**PROVIDED MATERIAL**
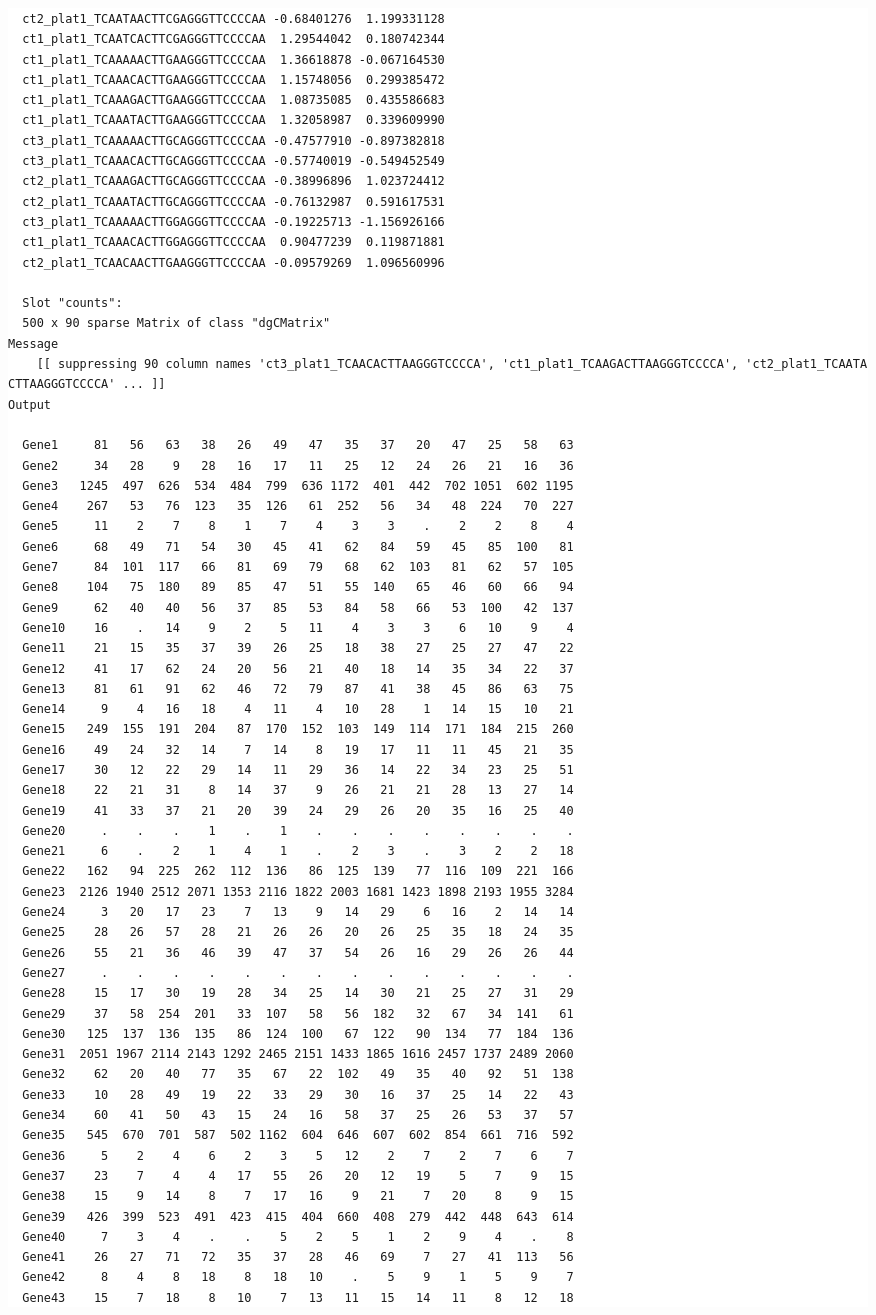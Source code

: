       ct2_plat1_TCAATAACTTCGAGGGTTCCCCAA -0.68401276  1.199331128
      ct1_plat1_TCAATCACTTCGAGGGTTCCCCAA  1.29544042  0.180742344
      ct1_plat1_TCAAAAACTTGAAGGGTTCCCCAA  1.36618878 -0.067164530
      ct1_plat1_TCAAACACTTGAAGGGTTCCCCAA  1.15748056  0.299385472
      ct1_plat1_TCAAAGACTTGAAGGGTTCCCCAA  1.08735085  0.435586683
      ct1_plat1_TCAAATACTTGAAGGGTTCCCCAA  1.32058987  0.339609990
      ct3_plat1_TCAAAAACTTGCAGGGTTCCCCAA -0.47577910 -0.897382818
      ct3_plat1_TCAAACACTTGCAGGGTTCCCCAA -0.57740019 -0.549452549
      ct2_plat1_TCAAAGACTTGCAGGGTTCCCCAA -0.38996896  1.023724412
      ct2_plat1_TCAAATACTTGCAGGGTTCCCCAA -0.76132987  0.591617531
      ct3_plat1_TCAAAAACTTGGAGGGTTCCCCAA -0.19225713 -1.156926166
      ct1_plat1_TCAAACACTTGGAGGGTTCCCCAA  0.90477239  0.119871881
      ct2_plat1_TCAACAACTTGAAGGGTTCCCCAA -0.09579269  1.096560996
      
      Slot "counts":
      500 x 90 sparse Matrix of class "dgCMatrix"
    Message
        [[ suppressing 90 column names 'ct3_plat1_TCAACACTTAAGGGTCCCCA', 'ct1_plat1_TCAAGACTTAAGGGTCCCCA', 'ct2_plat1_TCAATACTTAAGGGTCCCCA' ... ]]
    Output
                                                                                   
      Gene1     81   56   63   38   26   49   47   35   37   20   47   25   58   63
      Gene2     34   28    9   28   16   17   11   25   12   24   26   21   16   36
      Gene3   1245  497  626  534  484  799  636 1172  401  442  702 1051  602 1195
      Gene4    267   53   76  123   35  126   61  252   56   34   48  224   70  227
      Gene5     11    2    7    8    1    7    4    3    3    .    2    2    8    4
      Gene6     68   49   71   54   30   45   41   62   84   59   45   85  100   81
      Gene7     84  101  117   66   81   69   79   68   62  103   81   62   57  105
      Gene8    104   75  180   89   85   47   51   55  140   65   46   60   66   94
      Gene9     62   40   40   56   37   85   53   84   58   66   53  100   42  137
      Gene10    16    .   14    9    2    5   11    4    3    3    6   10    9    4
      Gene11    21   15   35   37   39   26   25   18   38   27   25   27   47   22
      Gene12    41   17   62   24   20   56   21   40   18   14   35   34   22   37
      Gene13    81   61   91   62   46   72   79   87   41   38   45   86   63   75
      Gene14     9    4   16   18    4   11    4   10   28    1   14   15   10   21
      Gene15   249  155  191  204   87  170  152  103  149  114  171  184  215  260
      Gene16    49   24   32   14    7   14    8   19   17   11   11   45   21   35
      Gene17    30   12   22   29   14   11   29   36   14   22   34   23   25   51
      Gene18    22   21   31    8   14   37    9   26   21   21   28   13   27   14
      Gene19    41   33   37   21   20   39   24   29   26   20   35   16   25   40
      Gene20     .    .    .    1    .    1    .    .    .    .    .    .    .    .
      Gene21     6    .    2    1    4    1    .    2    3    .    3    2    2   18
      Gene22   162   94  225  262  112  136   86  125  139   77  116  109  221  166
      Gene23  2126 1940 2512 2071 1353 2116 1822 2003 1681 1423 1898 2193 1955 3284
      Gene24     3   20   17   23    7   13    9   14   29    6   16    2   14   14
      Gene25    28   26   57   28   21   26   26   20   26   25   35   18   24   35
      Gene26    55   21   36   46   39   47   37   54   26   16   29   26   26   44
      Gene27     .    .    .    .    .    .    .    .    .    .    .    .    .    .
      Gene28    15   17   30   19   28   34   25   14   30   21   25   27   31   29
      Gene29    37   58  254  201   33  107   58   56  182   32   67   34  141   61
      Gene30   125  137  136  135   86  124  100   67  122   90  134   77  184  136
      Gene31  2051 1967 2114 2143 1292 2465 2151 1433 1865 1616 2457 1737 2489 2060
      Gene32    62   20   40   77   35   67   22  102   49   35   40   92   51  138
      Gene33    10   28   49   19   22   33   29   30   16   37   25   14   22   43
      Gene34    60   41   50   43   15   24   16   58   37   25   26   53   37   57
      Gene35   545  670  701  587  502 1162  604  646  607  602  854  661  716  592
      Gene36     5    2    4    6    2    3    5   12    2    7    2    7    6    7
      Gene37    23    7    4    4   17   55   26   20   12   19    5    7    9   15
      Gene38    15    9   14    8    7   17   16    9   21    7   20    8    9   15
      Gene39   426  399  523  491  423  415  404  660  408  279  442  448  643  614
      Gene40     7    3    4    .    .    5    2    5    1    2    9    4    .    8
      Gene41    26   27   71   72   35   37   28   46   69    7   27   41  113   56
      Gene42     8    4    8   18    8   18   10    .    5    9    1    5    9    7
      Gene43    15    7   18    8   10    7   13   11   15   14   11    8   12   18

---

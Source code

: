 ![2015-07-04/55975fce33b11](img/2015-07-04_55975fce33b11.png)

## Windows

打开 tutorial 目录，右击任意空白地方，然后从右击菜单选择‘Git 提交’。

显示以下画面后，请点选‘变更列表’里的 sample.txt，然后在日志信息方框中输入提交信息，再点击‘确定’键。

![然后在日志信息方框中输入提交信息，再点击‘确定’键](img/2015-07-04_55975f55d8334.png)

--

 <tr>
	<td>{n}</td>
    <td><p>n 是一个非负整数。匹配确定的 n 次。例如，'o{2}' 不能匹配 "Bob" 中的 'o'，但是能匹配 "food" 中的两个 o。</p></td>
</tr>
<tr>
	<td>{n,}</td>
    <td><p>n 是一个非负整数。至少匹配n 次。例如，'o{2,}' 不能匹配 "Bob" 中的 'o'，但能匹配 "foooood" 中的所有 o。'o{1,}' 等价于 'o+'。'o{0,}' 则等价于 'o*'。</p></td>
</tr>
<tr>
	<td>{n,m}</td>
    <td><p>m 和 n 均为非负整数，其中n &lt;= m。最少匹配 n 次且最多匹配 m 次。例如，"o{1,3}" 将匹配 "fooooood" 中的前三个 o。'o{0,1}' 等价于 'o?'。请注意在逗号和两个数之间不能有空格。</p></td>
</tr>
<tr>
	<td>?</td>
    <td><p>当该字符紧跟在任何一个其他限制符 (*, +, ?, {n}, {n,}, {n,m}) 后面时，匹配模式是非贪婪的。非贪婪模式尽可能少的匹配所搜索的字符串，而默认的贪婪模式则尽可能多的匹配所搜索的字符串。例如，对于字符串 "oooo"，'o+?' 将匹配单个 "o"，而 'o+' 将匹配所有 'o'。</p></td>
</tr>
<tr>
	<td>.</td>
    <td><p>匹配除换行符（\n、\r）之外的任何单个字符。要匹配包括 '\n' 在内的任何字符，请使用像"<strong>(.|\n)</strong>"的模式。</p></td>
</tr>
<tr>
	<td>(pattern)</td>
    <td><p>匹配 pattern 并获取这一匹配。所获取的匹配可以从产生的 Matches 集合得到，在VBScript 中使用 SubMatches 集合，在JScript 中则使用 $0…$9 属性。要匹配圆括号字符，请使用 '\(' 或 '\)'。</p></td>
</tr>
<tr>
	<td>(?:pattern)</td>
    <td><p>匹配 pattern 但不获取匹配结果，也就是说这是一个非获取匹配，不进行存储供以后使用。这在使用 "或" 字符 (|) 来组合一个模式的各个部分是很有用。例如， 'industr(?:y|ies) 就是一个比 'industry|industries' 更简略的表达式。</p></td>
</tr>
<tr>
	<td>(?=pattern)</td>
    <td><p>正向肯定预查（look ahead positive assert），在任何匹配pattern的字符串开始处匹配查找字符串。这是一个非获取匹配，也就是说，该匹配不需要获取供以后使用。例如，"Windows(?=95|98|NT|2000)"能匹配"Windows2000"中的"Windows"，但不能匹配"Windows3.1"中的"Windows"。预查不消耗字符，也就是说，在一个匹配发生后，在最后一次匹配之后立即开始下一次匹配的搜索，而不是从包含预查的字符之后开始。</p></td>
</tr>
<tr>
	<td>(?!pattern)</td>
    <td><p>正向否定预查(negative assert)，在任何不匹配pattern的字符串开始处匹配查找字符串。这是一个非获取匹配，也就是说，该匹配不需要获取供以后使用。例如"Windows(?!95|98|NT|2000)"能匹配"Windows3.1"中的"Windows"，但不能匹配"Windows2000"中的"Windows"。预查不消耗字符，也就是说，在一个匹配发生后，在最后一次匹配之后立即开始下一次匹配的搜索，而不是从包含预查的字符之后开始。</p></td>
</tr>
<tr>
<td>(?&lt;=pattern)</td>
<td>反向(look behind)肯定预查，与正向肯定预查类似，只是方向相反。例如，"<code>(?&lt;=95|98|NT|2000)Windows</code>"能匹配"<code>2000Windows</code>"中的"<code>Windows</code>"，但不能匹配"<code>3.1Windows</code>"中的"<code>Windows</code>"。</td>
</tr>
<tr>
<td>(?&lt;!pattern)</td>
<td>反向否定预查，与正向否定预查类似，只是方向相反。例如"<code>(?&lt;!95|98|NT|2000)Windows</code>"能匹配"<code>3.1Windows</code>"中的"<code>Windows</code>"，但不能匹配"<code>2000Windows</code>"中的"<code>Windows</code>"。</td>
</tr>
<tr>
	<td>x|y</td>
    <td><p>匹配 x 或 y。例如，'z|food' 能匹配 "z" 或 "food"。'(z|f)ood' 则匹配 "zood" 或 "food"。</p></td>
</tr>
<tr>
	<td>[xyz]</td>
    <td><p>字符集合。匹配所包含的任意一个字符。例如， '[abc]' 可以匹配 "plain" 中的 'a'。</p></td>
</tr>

**DESCRIPTION OF THE TASK**
Count the lines of the records that include the word "然后在日志信息方框中输入提交信息". Give the number by itself.

**SOLUTION**
2